In a detailed statement on X, released on Thursday, Mansour addressed a controversial topic in the prediction market space: the role of insider information. 

“Some say insider information can make prediction markets more accurate. But the same argument can be made for stock markets, where insider trading is banned,” Mansour stated.

He argued that the long-term health of an exchange relies on fairness, as “insider trading erodes trust.”

Meet ‘Poirot’: How Kalshi Polices Trades

Mansour revealed details about Kalshi’s proprietary surveillance system, nicknamed “Poirot”.

The system mimics surveillance used by the NYSE and Nasdaq, utilizing a three-step process: detect, investigate, enforce.

Mansour disclosed that in the past year alone, Kalshi has run over 200 investigations, resulting in account freezes.

Of those, over a dozen became active cases, with several referred to law enforcement.

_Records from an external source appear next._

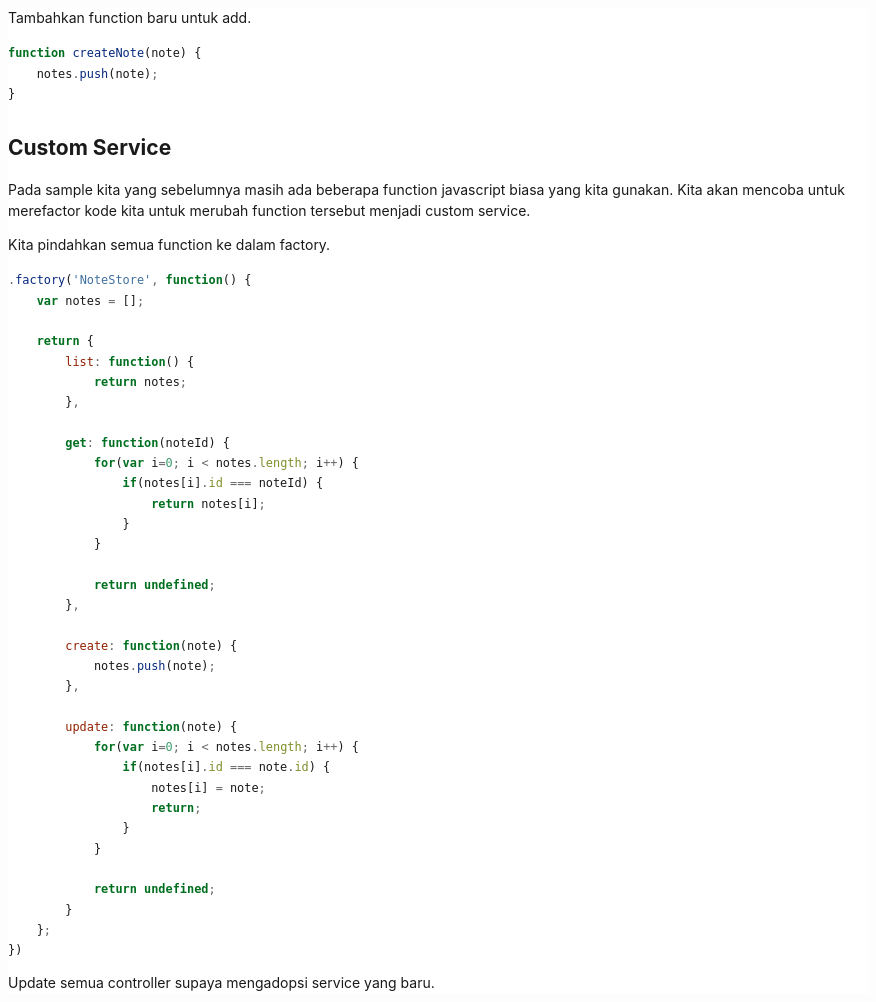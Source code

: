 Tambahkan function baru untuk add.

```javascript
function createNote(note) {
    notes.push(note);
}
```

## Custom Service ##

Pada sample kita yang sebelumnya masih ada beberapa function javascript biasa yang kita gunakan. Kita akan mencoba untuk merefactor kode kita untuk merubah function tersebut menjadi custom service.

Kita pindahkan semua function ke dalam factory.

```javascript
.factory('NoteStore', function() {
    var notes = [];

    return {
        list: function() {
            return notes;
        },

        get: function(noteId) {
            for(var i=0; i < notes.length; i++) {
                if(notes[i].id === noteId) {
                    return notes[i];
                }
            }

            return undefined;
        },

        create: function(note) {
            notes.push(note);
        },

        update: function(note) {
            for(var i=0; i < notes.length; i++) {
                if(notes[i].id === note.id) {
                    notes[i] = note;
                    return;
                }
            }

            return undefined;
        }
    };
})
```

Update semua controller supaya mengadopsi service yang baru.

Major Upgrades And Strategic Hires

To bolster these efforts, Kalshi announced five major strategic moves aimed at institutionalizing its compliance framework.

Kalshi tapped Daniel Taylor, Director of the Wharton Forensic Analytics Lab, to advise on complex investigations.

Brian Nelson, the former Under Secretary of the Treasury for Terrorism and Financial Intelligence, joined as counsel on financial compliance.

An independent committee, including experts like Lisa Pinheiro, will provide quarterly reports and publish statistics on market integrity.

Kalshi is integrating Solidus Labs to deploy institutional-grade behavior monitoring tools.

Robert DeNault, a former white-collar criminal attorney with a background in financial crime, joined as Head of Enforcement.

A different approach?

Kalshi is CFTC-regulated, while most offshore prediction markets sit outside U.S. oversight.

That gap is why Mansour is pushing back on a core crypto belief: that "insider trading" is just faster price discovery.

Coinbase (NYSE:COIN) CEO Brian Armstrong has previously argued that if the goal of a prediction market is to determine the absolute truth, you effectively “want” insiders to participate.

Armstrong has cited the example of a ship captain betting on the Suez Canal reopening—arguing that their “inside” knowledge makes the market price a more accurate reflection of reality for everyone else.

Unlike Kalshi's Wall Street-style prohibition, rival platform Polymarket has historically taken a more ambiguous stance.

In a recent interview with 60 Minutes, CEO Shayne Coplan suggested that insider activity is a feature, not a bug, noting that the platform “creates this financial incentive for people to go and divulge the information to the market.”

The insider-info debate flared again after high-profile trades on offshore platforms raised questions about traders profiting from non-public information — including the widely discussed Polymarket "Maduro" wager that triggered fresh calls for tougher guardrails.

“All industries have bad actors and no system is perfect, Kalshi’s included,” Mansour concluded. “But we are committed to improving daily.”